I know when i move my dads old dish over here id like to used the corotorII thats on it and at least attempt to receive both c and Ku and will more then likely be asking for advice on what lnb's to purchase to put on it. but thats probably going to be a spring project. Right now the focus is to put the C1-PLL on and get it dialed in, buy an ASC1, and to burry a conduit and run the ribbon cable thru to the shop and if need be purchase a reed sensor. But i sure wish i woulda paid a lot more attention to my Dad back in the day. Working on this stuff has been reminding me of him quite abit.
 
I believe I'm east of you about 100 miles; you shouldn't have any problem getting to 139W unless trees, hills, or buildings get in your way.

Though there hasn't been much to look at recently, I get to 139W on my BUD with a 24" actuator.

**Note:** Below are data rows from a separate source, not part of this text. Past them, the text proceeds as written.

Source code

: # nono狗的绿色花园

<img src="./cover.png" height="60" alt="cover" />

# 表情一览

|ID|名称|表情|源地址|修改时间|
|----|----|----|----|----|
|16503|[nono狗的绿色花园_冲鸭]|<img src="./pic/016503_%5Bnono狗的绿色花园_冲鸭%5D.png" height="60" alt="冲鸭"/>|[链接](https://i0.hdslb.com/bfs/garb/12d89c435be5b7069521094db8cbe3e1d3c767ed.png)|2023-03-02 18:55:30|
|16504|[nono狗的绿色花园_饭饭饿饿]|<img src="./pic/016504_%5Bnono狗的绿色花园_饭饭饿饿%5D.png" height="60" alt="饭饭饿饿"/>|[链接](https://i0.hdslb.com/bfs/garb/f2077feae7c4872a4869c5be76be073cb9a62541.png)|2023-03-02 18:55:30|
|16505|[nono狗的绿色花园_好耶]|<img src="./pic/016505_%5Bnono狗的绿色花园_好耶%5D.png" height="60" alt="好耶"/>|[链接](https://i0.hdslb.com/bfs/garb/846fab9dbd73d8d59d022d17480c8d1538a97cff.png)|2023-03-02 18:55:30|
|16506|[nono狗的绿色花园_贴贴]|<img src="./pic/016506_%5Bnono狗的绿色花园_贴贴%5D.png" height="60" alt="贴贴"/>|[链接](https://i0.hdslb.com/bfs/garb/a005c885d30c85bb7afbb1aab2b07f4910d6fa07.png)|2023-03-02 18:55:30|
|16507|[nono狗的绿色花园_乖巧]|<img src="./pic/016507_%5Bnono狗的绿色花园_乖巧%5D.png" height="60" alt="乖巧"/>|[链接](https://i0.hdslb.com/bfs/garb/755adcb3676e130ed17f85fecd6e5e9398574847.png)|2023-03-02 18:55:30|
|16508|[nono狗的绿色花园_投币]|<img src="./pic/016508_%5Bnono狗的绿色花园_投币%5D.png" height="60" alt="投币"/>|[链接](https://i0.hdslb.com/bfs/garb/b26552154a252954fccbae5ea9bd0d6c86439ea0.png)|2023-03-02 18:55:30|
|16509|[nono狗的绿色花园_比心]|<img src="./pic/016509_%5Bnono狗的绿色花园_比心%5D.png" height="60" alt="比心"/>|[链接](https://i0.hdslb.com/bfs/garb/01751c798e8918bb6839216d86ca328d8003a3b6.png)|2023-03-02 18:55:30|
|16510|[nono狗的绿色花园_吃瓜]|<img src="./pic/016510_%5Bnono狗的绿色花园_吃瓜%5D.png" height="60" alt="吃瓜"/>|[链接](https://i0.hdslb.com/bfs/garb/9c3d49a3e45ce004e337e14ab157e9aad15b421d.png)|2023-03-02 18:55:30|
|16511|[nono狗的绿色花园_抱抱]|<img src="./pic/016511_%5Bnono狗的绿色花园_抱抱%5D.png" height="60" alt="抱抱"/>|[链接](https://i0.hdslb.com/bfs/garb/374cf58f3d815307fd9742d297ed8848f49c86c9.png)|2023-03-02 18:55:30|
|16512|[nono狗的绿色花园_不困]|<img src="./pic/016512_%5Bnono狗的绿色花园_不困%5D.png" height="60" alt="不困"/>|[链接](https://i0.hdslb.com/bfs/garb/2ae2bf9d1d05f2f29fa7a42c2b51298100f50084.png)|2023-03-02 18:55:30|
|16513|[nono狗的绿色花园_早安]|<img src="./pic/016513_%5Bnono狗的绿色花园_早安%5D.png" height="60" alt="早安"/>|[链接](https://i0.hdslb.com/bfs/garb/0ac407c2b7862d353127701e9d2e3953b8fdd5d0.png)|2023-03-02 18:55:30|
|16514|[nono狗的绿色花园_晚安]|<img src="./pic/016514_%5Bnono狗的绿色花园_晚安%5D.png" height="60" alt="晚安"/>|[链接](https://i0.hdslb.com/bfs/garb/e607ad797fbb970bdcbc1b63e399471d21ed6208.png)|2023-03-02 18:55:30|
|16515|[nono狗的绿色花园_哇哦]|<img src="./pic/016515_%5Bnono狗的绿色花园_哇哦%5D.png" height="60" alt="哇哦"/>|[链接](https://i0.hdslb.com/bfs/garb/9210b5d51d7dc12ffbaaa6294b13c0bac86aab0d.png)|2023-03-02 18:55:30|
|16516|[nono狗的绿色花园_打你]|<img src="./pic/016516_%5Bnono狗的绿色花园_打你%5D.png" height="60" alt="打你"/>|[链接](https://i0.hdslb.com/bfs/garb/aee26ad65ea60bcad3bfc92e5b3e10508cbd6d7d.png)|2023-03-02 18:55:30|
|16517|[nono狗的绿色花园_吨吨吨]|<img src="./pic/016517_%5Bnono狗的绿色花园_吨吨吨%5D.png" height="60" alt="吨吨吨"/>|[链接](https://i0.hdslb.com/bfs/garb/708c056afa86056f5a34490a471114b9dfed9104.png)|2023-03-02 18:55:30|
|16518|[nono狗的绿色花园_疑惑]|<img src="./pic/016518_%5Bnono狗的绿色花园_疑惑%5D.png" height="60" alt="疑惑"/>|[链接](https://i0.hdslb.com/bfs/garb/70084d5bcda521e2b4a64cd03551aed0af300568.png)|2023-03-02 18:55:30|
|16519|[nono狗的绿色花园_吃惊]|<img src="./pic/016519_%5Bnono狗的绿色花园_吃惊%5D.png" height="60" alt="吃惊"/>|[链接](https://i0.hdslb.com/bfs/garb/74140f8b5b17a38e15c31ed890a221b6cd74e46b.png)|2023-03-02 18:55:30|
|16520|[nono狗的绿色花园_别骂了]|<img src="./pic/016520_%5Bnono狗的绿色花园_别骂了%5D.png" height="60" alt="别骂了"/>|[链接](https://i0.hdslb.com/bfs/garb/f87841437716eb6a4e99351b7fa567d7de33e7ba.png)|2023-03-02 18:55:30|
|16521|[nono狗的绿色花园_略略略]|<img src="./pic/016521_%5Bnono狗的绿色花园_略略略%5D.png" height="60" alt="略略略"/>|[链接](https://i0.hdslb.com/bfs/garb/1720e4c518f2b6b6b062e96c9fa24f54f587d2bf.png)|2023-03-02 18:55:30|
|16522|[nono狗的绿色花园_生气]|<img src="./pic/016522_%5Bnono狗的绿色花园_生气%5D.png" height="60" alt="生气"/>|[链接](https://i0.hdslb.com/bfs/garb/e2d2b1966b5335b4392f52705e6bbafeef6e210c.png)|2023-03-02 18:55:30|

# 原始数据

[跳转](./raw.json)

Once everything was pretty much on the arc, I set the dish over to the east all the way with actuator fully retracted. Adjusted the actuator bracket past where 139W would be on the polar mount setting. Once the actuator was set and locked down, bumped the dish to set the mechanical limiter switches in the actuator (i.e., just W past 139W). I used a TV and receiver at the dish to see what was going on with transponder lock as this occurred.

Once mechanical switches were set, then worked on programing dish mover/receiver. As it stands, 139W is the last satellite prior to reaching mechanical limits in the actuator.
 
I believe I'm east of you about 100 miles; you shouldn't have any problem getting to 139W unless trees, hills, or buildings get in your way.

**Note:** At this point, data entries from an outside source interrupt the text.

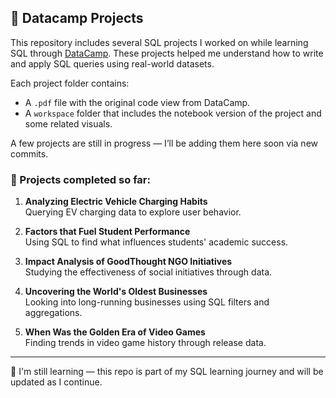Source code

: ## 📁 Datacamp Projects

This repository includes several SQL projects I worked on while learning SQL through [DataCamp](https://www.datacamp.com/). These projects helped me understand how to write and apply SQL queries using real-world datasets.

Each project folder contains:
- A `.pdf` file with the original code view from DataCamp.  
- A `workspace` folder that includes the notebook version of the project and some related visuals.

A few projects are still in progress — I’ll be adding them here soon via new commits.

### 📌 Projects completed so far:

1. **Analyzing Electric Vehicle Charging Habits**  
   Querying EV charging data to explore user behavior.

2. **Factors that Fuel Student Performance**  
   Using SQL to find what influences students' academic success.

3. **Impact Analysis of GoodThought NGO Initiatives**  
   Studying the effectiveness of social initiatives through data.

4. **Uncovering the World's Oldest Businesses**  
   Looking into long-running businesses using SQL filters and aggregations.

5. **When Was the Golden Era of Video Games**  
   Finding trends in video game history through release data.

---

🧠 I'm still learning — this repo is part of my SQL learning journey and will be updated as I continue.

Though there hasn't been much to look at recently, I get to 139W on my BUD with a 24" actuator.

Once everything was pretty much on the arc, I set the dish over to the east all the way with actuator fully retracted. Adjusted the actuator bracket past where 139W would be on the polar mount setting. Once the actuator was set and locked down, bumped the dish to set the mechanical limiter switches in the actuator (i.e., just W past 139W). I used a TV and receiver at the dish to see what was going on with transponder lock as this occurred.

Once mechanical switches were set, then worked on programming dish mover/receiver. As it stands, 139W is the last satellite prior to reaching mechanical limits in the actuator.

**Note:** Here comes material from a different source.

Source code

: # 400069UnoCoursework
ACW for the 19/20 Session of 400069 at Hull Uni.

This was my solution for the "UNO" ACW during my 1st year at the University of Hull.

I beleive this dish was just set up this way. The dish was 2 blocks east and one south of where my shop is and we literally took it off the pole, pulled the pole out of the ground (and im really suprised how little concrete was actually used originally) took the pole off the trailer and put it right back in the ground the same day. I put the dish right outside the shop and started pulling mesh off one section at a time and beating the hail dents out and repairing the tears, and we put the dish on the pole thursday. Originally the thought was to not have to change any angles but when i tried to put the new lnb on i was getting wonky signals so i loosened everything up and reset the dish. It was then that i found out there was an issue with the lnb. So id just basically have to readjust the collar holding the actuator to reach that far, im just guessing im only missing hitting it by about a few degrees. Im pretty much still in the playing phase, though we did sit and watch a little bit of laff tv this evening, and showed the wife the Ion stations. But having to move the dish one click at a time makes it a bit challenging to hit a bird just right unless its a strong signal. Sometimes i can bump the dish a few clicks extra east or west and back again and catch some of the weaker signals. Id also suspect that the polarity could be adjusted a bit better.

100 miles east of me is pretty darn near where i grew up and lived up till about 15 years ago.
 
Status
Please reply by conversation.

Users Who Are Viewing This Thread (Total: 0, Members: 0, Guests: 0)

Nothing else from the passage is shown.